Which language is more suitable heavy file tasks

cfile-systemslinuxprogramming-languagesshell

I need to write a script (based on basic functions) to process /image/audio/video files. The process is mainly filesystem tasks and converts. The database of files has been stored by mysql. The script is simple but cause heavy tasks on the system; for example renaming/converting/copying thousands of file in a run. The script does not read the content of files into memory, it just manage the commands for sub-processes. The main weight is on the communication with filesystem. The script will be used regularly for new files. My concern is about performance. I am thinking of

  1. Shell script
  2. a complied language like C

Please advise which programming language is more suitable for this purpose and why?

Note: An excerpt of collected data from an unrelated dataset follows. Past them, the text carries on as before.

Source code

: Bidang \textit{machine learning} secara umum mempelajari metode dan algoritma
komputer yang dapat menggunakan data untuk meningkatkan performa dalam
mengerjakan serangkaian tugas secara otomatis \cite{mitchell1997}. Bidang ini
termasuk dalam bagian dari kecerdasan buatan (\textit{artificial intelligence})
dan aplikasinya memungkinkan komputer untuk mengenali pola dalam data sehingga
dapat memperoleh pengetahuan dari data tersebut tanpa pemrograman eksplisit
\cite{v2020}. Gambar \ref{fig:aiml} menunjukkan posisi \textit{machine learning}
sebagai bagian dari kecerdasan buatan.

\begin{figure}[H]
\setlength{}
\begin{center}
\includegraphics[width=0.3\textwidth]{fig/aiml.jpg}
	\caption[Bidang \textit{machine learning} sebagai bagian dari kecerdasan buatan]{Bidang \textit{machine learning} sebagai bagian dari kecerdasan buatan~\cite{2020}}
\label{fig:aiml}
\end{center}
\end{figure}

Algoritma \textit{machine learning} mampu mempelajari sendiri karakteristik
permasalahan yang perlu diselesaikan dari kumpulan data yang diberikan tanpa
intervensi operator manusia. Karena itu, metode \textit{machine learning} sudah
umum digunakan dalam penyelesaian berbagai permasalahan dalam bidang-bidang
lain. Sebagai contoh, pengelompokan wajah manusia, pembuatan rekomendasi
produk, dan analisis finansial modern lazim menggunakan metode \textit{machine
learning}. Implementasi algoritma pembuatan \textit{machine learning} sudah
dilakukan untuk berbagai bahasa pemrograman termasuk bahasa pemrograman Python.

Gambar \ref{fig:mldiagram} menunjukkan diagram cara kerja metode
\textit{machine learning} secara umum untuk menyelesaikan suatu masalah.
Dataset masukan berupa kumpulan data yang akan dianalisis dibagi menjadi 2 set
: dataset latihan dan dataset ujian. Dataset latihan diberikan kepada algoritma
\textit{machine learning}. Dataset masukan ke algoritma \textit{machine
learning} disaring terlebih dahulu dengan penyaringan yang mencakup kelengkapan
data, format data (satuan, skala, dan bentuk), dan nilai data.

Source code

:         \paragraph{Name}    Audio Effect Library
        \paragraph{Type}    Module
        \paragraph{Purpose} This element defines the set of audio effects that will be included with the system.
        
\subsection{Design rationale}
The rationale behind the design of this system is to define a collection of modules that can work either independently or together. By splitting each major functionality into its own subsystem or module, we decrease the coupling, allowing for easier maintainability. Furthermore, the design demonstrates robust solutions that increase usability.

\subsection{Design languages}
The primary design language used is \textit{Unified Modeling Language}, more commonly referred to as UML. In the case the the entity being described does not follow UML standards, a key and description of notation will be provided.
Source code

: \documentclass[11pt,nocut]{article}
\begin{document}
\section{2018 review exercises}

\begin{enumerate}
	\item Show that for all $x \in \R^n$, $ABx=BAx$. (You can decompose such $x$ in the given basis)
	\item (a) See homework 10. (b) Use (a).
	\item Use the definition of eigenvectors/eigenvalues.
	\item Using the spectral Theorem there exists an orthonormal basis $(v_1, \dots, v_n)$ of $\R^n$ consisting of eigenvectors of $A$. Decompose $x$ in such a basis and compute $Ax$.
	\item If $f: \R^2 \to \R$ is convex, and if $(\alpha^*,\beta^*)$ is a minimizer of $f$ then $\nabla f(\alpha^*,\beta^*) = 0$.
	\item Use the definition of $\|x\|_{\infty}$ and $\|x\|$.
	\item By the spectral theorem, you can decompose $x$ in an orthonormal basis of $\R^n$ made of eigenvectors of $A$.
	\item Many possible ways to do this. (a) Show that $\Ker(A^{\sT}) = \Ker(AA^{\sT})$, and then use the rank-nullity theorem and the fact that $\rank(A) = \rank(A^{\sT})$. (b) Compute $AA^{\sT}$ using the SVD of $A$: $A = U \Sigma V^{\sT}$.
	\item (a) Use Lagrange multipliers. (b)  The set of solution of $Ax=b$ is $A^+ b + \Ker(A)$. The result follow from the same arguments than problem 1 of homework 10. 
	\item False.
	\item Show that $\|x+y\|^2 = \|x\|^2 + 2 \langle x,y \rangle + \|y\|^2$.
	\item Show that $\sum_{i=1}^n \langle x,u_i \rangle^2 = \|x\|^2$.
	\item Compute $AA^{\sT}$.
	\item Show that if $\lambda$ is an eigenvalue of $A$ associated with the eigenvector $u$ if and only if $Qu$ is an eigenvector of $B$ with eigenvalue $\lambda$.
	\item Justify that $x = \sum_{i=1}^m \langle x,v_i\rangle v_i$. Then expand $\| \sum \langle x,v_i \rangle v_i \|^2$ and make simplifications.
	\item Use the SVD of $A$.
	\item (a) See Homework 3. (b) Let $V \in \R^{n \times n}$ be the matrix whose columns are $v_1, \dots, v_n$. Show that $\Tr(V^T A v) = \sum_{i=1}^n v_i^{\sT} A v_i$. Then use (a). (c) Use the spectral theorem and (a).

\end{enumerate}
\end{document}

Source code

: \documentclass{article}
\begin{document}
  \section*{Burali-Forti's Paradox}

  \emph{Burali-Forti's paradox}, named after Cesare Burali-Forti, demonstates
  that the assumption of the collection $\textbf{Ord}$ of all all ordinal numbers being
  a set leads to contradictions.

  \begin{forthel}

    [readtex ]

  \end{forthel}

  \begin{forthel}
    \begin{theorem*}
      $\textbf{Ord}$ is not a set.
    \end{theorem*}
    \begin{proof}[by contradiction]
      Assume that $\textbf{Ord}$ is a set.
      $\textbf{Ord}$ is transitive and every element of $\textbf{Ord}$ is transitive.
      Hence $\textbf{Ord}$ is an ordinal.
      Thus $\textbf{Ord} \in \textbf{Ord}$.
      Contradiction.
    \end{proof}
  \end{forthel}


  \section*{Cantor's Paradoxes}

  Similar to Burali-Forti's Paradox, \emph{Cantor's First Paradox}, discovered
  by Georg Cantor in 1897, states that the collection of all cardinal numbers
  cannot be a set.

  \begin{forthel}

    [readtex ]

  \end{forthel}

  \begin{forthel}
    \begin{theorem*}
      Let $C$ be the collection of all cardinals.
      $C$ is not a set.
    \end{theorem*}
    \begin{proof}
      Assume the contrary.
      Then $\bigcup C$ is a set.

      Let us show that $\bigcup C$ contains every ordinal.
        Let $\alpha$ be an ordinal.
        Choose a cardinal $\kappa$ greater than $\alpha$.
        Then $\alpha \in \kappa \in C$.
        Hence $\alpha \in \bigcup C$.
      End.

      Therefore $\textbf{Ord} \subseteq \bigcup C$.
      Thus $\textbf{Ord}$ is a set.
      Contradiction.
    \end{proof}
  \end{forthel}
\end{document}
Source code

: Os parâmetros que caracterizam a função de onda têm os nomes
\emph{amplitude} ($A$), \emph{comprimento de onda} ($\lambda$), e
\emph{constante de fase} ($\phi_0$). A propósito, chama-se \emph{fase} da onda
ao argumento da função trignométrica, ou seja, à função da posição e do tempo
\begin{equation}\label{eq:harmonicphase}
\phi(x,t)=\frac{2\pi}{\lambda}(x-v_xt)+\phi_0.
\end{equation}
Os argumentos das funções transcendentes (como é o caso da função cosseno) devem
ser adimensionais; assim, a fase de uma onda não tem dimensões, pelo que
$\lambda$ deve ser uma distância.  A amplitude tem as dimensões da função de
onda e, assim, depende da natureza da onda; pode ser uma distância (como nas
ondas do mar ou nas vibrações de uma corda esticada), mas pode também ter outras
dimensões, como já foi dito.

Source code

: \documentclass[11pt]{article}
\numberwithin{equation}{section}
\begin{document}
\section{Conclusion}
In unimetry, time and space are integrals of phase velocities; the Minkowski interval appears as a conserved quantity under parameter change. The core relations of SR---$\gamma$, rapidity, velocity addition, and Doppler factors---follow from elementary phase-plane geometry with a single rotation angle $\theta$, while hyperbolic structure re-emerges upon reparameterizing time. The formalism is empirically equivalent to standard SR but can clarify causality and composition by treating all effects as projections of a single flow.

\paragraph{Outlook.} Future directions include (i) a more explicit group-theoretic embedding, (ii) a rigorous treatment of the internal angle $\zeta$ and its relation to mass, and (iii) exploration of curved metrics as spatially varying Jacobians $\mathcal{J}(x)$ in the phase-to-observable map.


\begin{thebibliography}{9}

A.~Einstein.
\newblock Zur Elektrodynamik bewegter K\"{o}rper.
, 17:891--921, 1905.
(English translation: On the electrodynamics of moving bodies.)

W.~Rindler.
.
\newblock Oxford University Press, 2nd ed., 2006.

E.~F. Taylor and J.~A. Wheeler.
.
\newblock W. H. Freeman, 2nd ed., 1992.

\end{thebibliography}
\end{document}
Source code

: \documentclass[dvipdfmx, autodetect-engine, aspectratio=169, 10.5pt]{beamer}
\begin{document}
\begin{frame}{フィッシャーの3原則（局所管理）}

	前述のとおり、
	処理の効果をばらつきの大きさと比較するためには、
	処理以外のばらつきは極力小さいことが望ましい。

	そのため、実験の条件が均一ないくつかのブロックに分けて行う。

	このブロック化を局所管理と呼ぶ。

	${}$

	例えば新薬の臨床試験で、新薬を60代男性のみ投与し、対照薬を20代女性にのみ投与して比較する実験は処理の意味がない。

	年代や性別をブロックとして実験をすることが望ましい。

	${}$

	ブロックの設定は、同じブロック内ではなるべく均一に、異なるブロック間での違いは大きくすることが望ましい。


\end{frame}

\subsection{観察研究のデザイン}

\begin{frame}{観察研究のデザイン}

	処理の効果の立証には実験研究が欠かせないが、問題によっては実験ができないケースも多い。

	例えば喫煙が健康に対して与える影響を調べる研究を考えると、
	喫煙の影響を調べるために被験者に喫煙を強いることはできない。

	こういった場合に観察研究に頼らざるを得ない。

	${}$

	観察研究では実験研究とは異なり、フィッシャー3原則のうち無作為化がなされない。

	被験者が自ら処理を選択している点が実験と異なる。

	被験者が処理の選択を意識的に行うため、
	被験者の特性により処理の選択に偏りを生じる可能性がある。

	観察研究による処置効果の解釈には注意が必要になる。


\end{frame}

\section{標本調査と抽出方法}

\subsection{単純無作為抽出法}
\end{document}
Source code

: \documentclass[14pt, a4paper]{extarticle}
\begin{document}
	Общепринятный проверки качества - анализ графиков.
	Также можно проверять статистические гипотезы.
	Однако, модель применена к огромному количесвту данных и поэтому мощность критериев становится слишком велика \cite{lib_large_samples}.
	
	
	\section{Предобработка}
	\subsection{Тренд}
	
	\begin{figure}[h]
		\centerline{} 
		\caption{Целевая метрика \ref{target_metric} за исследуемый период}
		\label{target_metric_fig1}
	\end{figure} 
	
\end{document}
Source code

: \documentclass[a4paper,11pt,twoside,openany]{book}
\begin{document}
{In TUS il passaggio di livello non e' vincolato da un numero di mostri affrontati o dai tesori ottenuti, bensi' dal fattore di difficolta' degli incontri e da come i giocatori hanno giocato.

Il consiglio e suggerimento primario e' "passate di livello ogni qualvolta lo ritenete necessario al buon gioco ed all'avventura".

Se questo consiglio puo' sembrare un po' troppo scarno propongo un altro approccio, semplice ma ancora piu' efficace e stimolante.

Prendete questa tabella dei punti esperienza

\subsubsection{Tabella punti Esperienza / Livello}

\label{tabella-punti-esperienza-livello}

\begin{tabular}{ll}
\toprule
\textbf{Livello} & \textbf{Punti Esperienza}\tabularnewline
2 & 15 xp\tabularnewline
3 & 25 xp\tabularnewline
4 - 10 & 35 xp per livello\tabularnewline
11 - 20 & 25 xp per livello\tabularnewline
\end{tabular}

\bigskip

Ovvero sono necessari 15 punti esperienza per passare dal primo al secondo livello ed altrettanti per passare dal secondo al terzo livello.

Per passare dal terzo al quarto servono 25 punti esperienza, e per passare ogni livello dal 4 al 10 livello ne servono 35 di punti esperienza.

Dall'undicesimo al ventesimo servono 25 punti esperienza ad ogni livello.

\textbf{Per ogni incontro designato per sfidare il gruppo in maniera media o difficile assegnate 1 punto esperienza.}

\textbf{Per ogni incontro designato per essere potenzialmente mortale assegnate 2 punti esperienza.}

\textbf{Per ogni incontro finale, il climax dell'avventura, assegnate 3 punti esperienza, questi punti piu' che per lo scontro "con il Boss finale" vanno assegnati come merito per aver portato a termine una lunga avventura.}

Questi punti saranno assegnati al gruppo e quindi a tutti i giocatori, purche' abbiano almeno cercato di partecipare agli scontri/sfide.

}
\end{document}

UPDATE: An example is to scan a folder for images, convert them with ImageMagick, move files to destination folder, get file info, then update the database. As you can see, the process has no room for optimization, and most of languages have similar APIs for popular programs like ImageMagick, MySQL, etc. Thus, it can be written in any language. I just wish to reduce resource usage by speeding up the long loop.

NOTE: I know that questions about comparing languages are not favorable, but I really had problem to choose, because the problems can appear in action.

Best Answer

It sounds to me like you will simply be handing these files to another piece of software to actually read them in. If that's the case, use python or ruby or whatever easy to use high level language you have on hand because this program isn't actually IO intensive.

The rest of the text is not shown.